In a hard-hitting message for the Congress party, Prasada further said: “If you cannot work for your people, then what is the use of staying put in politics and in a particular party. It is not important which party I am quitting, it is more crucial to appreciate which party I am joining today”.
 
Of course, all these point towards a non-performance or for that matter negative performance of Rahul Gandhi.
Taking these comments in a context perhaps it would be in fitness of things to analyse and compare the situation(s) of Indian politics under three Prime Ministers – Narendra Modi, P V Narasimha Rao and Rajiv Gandhi.
 
On June 21, 1991, P V Narasimha Rao took over as Prime Minister after the general elections that were marred by the assassination of Rajiv Gandhi.
 
Now in circa 2021 as we look back, there is definitely merit to look at the ‘India Story’ in the last three decades since 1991 – when the Rao government had initiated the liberalisation policy.
 
To many, the calendar year 1991 marked a significant year and marked a major turning point like 1947.
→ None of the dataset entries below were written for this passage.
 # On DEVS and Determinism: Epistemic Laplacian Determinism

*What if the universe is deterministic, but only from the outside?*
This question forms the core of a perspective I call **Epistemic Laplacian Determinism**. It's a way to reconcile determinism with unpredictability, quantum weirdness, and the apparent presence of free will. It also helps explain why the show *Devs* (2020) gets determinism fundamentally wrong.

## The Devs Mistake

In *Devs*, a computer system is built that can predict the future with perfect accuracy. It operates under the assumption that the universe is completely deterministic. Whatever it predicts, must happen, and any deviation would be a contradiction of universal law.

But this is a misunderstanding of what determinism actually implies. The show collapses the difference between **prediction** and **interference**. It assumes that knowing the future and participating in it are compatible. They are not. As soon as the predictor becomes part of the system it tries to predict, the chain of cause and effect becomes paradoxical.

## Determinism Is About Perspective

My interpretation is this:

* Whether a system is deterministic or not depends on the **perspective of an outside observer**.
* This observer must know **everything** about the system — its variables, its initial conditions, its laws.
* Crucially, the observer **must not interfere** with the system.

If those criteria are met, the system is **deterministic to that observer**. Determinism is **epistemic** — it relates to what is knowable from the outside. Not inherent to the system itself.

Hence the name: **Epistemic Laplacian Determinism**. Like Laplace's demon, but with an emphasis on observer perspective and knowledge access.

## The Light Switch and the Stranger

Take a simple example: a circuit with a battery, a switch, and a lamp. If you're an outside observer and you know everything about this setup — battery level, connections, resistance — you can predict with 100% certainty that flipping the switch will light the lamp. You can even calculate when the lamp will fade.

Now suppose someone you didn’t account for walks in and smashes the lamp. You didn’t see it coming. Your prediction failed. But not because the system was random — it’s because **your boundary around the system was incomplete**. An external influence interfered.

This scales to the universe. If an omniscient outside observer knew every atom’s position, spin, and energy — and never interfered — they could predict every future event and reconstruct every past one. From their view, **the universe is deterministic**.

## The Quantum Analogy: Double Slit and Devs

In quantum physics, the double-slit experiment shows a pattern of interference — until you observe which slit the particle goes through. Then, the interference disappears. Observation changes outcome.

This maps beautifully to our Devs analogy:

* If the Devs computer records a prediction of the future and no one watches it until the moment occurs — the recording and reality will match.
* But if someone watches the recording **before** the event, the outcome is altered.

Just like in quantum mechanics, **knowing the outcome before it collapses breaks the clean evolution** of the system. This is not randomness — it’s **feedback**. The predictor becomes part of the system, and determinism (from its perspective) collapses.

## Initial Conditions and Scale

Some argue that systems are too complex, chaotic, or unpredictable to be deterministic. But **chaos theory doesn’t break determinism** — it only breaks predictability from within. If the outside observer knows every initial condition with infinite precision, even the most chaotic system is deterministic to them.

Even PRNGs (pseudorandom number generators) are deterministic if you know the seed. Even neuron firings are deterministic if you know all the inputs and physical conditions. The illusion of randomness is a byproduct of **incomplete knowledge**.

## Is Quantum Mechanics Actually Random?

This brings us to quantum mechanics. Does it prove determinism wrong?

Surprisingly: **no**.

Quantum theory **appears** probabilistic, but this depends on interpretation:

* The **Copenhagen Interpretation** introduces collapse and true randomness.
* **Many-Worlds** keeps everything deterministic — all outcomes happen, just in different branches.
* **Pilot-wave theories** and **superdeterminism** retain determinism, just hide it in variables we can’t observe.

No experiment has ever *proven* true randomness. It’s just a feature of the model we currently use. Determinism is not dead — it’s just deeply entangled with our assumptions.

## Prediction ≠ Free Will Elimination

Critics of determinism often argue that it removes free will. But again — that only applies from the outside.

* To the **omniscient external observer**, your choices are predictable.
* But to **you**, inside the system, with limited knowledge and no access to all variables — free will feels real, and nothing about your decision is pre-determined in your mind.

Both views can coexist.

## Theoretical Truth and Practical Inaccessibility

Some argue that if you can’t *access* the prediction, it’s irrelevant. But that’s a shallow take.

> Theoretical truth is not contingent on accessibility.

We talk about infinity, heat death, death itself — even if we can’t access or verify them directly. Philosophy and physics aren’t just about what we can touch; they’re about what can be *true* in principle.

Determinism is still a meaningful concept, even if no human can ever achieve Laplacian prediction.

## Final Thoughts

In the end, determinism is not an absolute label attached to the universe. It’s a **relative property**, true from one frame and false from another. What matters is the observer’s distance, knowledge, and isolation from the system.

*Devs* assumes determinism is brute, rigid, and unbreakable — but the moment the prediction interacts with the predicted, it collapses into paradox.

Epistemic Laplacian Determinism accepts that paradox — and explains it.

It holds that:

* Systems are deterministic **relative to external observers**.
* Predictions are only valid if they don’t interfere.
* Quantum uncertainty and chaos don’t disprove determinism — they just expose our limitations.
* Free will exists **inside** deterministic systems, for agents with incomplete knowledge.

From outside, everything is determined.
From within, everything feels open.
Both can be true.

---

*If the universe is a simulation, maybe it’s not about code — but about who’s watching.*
The month of June is also important as there was an Emergency in 1975.
 
Rao definitely deserves some credit for anchoring the world’s largest democratic country during such a challenging period of its history.
 
Indian politics was coming out of Mandal-Mandir conflicts, the economy was in shambles and at international fora, India’s prestige had taken a beating.
 
The Congress party – of course - never gave him the credit that was due. One reason was that the grand old party believed it was Rao who had frustrated the Muslim voters away from it due to Babri demolition.
 
Another reason was guided by the thought process amongst Congress ‘darbaris’ that as a ‘performing PM’, Rao had certainly out shined Rajiv Gandhi in more ways than one.
 
Analysing Rajiv’s tenure, it may be pertinent to focus on how he fared as a mother’s son (Indira Gandhi) or as the father of his own son (Rahul) in terms of perspective, performance and then the results.
 
To many and more because of the record mandate he got, Rajiv Gandhi – first post-Independence generation PM- could have transformed India.
 
But practically he did nothing – other than blunders like Shah Bano case and then mishandling of ‘good mood for peace deals’ in Punjab and Assam.
 
If Rahul Gandhi has been losing elections, so has been his father Late Rajiv Gandhi too.
 
Rajiv had also erred in Sri Lanka, of course, the foundation of these errors was laid by Indira Gandhi – who perhaps thrived in pursuing an agenda of creating troubles for all neighbouring countries. Bangladesh was of course Indira Gandhi’s singularly big success tale.
 
The reforms brought by P V Narasimha Rao and Manmohan Singh duo actually unleashed a new kind of entrepreneurs who was willing to bet and take risk. India was changing.
 
All these could have come between 1984 and 1989 when Rajiv Gandhi was in power.
 
Now comes the present era under Narendra Modi.
 
His “positive” achievements have salutary impact and are more interesting. A large section of the ever sceptical middle class perceives Narendra Modi as a ‘super-CEO’. Modi has an image of a leader who functions like a modern day CEO laying emphasis on the outcome and often allegedly putting the rules and normal norms in the back burner.
 
Look at the manner he got rid of the scandalous Article 370 vis-a-vis Kashmir. PM Modi’s stint has been equally emphatic and decisive in legislating a law against Triple Talaq and how the age-old Ayodhya dispute has been ended with a court verdict favouring the construction of a grand Ram temple.
 
Even with the Covid crisis, in which his detractors are waiting in the wings for him to fail, Modi has turned the table more than once.
 
The latest case is, of course, his announcement of a centralised vaccination drive for all adults above the age of 18. For a change, even bitter critics of the Prime Minister including the communist and Congress party leaders have welcomed the new move.
 
"The Honourable Prime Minister's declaration that Covid-19 vaccine will be supplied free of cost to the States from 21 June, is the most appropriate response at this hour," said Marxist veteran and Kerala Chief Minister, Pinarayi Vijayan.